Nationwide momentum seen in land price and rental rates


Despite external factors,  industrial real estate in Vietnam still recorded good transactions in the first four months of the year. Paul Fisher, country head in Vietnam for JLL, shares his assessment on the potential of the industrial property sector in attracting large-scale foreign manufacturers.

There was no new supply of either industrial zones (IZ) or ready-built-factory (RBF) being launched into the market in the first quarter of 2021 and Dong Nai and Binh Duong provinces continue to account for the largest proportion of total stock of both sectors.

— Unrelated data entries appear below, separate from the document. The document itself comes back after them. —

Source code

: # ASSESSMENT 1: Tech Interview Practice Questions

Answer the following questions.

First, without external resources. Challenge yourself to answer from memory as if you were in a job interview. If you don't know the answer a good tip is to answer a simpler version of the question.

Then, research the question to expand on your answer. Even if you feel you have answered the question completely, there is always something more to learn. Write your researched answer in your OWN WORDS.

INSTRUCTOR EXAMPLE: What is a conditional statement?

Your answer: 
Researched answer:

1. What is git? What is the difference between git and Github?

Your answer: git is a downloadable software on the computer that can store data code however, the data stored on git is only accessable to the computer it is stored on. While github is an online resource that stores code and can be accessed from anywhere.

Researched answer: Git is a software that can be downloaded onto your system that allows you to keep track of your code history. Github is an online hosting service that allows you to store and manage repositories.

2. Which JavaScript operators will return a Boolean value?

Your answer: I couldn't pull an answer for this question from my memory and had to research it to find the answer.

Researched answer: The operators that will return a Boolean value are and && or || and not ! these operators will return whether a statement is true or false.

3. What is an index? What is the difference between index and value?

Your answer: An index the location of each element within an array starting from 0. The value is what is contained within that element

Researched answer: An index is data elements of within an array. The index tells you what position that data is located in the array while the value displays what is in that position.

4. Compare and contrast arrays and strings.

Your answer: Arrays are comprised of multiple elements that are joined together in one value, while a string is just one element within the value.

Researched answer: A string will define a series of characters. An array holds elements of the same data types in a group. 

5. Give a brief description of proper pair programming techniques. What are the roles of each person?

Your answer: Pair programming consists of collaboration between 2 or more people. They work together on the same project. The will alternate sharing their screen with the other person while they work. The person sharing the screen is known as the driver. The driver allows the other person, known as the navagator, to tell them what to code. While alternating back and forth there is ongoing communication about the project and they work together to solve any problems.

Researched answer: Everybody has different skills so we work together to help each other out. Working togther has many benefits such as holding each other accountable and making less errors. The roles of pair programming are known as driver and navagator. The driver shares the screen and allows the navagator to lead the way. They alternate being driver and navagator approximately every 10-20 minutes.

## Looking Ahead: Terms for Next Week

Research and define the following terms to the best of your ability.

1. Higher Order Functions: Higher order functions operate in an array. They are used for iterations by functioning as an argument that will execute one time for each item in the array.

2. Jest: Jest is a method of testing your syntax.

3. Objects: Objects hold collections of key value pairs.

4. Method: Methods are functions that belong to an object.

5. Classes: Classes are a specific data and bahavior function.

1544 p19 nationwide momentum seen in land price and rental rates
Paul Fisher, country head in Vietnam for JLL

Other localities still have a long journey to catch up to Binh Duong and Dong Nai’s IZ supply as these two are the oldest-developed industrial markets.

In terms of RBF supply, Dong Nai overwhelms other provinces due to its well-developed industrial base and sufficient land bank for RBF developers to penetrate.

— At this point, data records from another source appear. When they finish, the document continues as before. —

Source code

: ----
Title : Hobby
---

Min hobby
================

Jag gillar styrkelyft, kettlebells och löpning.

The transacted land acquisitions which took place generally started last year. Industrial properties in the south remained significantly desirable for manufacturers to penetrate, although the pandemic still poses potential issues for the market.

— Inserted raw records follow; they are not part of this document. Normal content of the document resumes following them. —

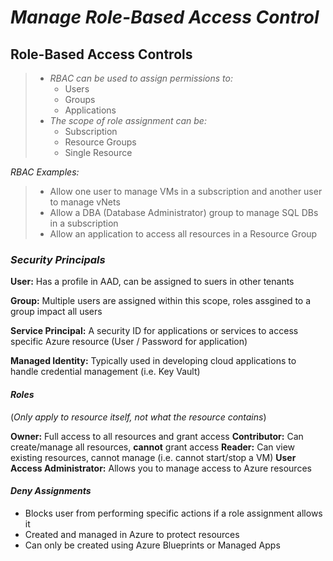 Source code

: [//]: <> (AZ-104 Notes | Michael Teske | Pluralsight)

# ***Manage Role-Based Access Control***

## **Role-Based Access Controls**

> - *RBAC can be used to assign permissions to:*
>   - Users
>   - Groups
>   - Applications
> - *The scope of role assignment can be:*
>   - Subscription
>   - Resource Groups
>   - Single Resource

*RBAC Examples:*

> - Allow one user to manage VMs in a subscription and another user to manage vNets
> - Allow a DBA (Database Administrator) group to manage SQL DBs in a subscription
> - Allow an application to access all resources in a Resource Group

### *Security Principals*

**User:** Has a profile in AAD, can be assigned to suers in other tenants

**Group:** Multiple users are assigned within this scope, roles assgined to a group impact all users

**Service Principal:** A security ID for applications or services to access specific Azure resource (User / Password for application)

**Managed Identity:** Typically used in developing cloud applications to handle credential management (i.e. Key Vault)

#### *Roles*
(*Only apply to resource itself, not what the resource contains*)

**Owner:** Full access to all resources and grant access
**Contributor:** Can create/manage all resources, **cannot** grant access
**Reader:** Can view existing resources, cannot manage (i.e. cannot start/stop a VM)
**User Access Administrator:** Allows you to manage access to Azure resources

#### *Deny Assignments*

- Blocks user from performing specific actions if a role assignment allows it
- Created and managed in Azure to protect resources
- Can only be created using Azure Blueprints or Managed Apps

Due to healthy demand, both industrial land and RBF recorded high occupancy rates at nearly 86 per cent and 82 per cent respectively, an increase of 0.60 per cent and 0.76 per cent compared to Q4 of 2020. Industrial land recorded transactions were those which have been negotiated since last year, whilst RBF witnessed new leasing expansions of existing tenants rather than newcomers.

Land price and rental rates enjoyed good momentum with industrial land remaining the hottest sector for both newcomers as well as manufacturing expansion needs of existing investors, backed by Vietnam’s strong economic fundamentals.

Therefore, most IZ developers in southern markets still maintained strong momentum to raise land prices reaching new high at $111 per square metre, up 8.1 per cent on-year in the first quarter of 2021.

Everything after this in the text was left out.